Tuesday, December 19, 2006

God Money, I'll Do Anything for You

Sweet God, this year is trying to kill me.

My landlord got the papers from the housing inspector today, which I found out when I came back from grabbing lunch and seeing the blinking red voicemail light of doom flashing away. My landlord's wife called to ask a question about "the matter of papers that came in the mail today." I called my Mom to warn her that my landlord was angry and then called the landlord back.

My landlady basically read me a riot act, telling me that what I did was "not very nice" and I should of called them. I pointed out that I'd been calling them since September and reported all the problems that the report stated and I still had rats.

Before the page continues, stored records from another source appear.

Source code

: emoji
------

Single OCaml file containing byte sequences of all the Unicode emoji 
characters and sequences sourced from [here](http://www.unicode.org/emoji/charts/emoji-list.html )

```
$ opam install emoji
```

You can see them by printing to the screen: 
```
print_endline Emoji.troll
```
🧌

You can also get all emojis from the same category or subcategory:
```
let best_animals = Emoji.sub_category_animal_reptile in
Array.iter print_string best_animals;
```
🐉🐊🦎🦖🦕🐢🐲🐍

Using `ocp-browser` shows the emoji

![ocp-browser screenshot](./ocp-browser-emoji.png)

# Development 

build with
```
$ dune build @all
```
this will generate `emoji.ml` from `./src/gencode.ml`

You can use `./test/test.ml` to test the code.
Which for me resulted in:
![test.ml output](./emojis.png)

She didn't even give me time to get into all the fires.

"If you're so unhappy, why don't you start looking around?"

"Will you give me written permission to do that?"

"Yes."

"Thank you," I said, and hung up the phone.

I started cutting up boxes to bring home with me to start packing, and my coworkers came over to ask me about what was going on. I explained how I could afford to move with the last month's rent I already paid and the bonus I expected from my boss at any moment.

"You don't get them when you get promoted," one said.

"What?"

"You're on a different schedule," another explained, "you won't get it until February or March."

And in the middle of my cubicle, I just lost it. I tried to play it cool and turn around and face my monitor and cry quietly. Unfortunately, my sweet coworker came over at that moment to talk to me about a project and saw me crying my eyes out and unable to explain why due to the sobbing. I fought the urge to call my boss various names for not warning me of this. I got myself together for a company function and talked myself off my mental ledge. I can get some money together by the end of January. I'll have to charge the movers. I'll have to find a way to make it work to avoid dying in a fire. Literally.

And whoever has the voodoo doll of me, knock it the fuck off. Uncle! You win!